Decentralized Data Collection for Robotic Fleet Learning: A Game-Theoretic Approach
posted on February 26, 2024


By Oguzhan A.

Robotic Fleet Data Collection Through Game Theory

Link to paper

Motivation

In the rapidly evolving landscape of autonomous vehicles (AVs) and robotics, the efficient collection and utilization of data are crucial. Traditional data collection methods often lead to redundancy and inefficient use of bandwidth and storage. To deal with these challenges, we propose a strategic game between robots to sample data points to optimize data sampling, aiming to minimize the gap between current and target data distributions. This game-theoretic solution reaches a Nash equilibrium with only one message passing between AVs, offering an optimal strategy for data collection across robotic fleets.

The Challenge

AVs traditionally operate in isolation, prioritizing data collection based on individual, often greedy strategies. This isolation can lead to resource wastage and inefficiency. Coordination among AVs is essential to ensure the selection of the most valuable data points, avoiding redundancy and optimizing the collective data collection effort.

Toy Example
A motivating toy example with 2 robots and 2 classes

In the figure above, we show a toy example of why data collection needs to be coordinated. Here there are two robots observing data with only 2 classes. The axes represent the number of data points for each class. Our goal is to reach a target distribution (blue cross) where each class has 120 data points, represented by (120,120). The robots start at (0,0) with no data points in the cloud. The possible combinations that can be uploaded from robots 1 and 2 are shown as the shaded feasible action spaces (yellow and purple). This shaded region is determined by the robot’s local data distribution and vision model accuracy. Greedy (black) individually calculates the projection of the target distribution onto each robot’s feasible action space, but the sum of actions may not be optimal leading to a high error (red). However, Oracle accounts for the two robots’ action spaces and this minimizes the error between the target dataset and the sum of actions (grey).

A Game-Theoretic Solution

We frame the data collection problem as a potential game between networked AVs. Then, we show that this game reaches Nash equilibria based on the best-iterated response policy after only one message passings between the AVs. This equilibrium represents the collective optimization of data collection strategies, ensuring an optimal solution for the entire fleet.

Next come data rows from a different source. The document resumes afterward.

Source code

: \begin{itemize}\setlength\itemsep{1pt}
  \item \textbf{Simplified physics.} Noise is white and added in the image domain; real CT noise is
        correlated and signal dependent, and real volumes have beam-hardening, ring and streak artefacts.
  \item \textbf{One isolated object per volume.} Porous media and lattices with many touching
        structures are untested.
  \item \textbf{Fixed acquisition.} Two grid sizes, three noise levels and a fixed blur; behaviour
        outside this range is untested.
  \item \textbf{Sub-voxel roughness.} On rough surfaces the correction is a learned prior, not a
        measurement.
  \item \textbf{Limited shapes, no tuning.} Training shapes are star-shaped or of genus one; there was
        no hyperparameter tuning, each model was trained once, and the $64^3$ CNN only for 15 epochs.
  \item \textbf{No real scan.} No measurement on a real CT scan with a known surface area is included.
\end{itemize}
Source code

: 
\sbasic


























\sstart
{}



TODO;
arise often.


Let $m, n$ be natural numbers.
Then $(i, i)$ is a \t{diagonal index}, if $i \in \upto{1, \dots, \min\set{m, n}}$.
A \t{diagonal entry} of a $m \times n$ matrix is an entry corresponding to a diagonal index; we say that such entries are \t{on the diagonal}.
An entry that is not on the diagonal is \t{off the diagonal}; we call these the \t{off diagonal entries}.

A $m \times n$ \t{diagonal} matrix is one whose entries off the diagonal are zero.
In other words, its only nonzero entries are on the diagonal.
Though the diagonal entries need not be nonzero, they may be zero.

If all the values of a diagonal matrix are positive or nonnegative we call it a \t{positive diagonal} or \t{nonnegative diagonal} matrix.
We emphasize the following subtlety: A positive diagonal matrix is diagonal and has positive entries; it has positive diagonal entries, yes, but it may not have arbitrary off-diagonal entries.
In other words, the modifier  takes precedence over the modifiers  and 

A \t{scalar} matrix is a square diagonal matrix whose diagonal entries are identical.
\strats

How Interactive Policy Works

Game-Theoretic Data Collection
Game-Theoretic Data Collection

Each step in our cooperative algorithm is numbered in blue. First, each AV i observes a sequence of images in round r of data collection (step 1). Then, it classifies each image with a local vision model (step 2). Then it samples a limited set of images according to its action policy which governs what distribution of data points to upload. Crucially, the action to what data points to upload is chosen cooperatively with other AVs using a distributed optimization problem (step 3). Next, each AV transmits its local cache of data points to the cloud (step 4). The current cloud dataset is updated with the newly uploaded data points (step 5). The combined cloud dataset can be used to periodically retrain new model parameters (step 6), which are then downloaded by the AVs (step 7). All AVs share a goal of minimizing the distance between the collected cloud dataset and the target dataset.

Experimental Results

We show that our Interactive approach is able to achieve superior performance to the traditional distributed approach and achieves the same performance as an optimal Oracle policy. Our Interactive approach achieves performance improvements by up to 21% in classification accuracy compared to the standard benchmarks.

Experimental Results
Experimental Results

In the figure above, each row represents a different dataset. Column 1: As expected by our theory, Interactive minimizes the L2-norm distance (optimization objective, y-axis) better than Greedy and matches the omniscient Oracle. Column 2: Clearly, Interactive achieves a much more balanced distribution of classes (target distribution is uniform) than benchmarks. Column 3: Since Interactive achieves a more balanced dataset, this experimentally translates to a higher DNN accuracy (statistically significant) on a held-out test dataset.

Conclusion

Our work “Decentralized Data Collection for Robotic Fleet Learning” introduces a novel, theoretically grounded, cooperative data sampling policy for networked robotic fleets, which converges to an Oracle policy upon termination. Additionally, it converges in a single iteration under mild practical assumption, which allows communication efficiency on real-world datasets. Our approach is a first step towards an increasingly timely problem as today’s AV fleets measure terabytes of heterogeneous data in diverse operating contexts.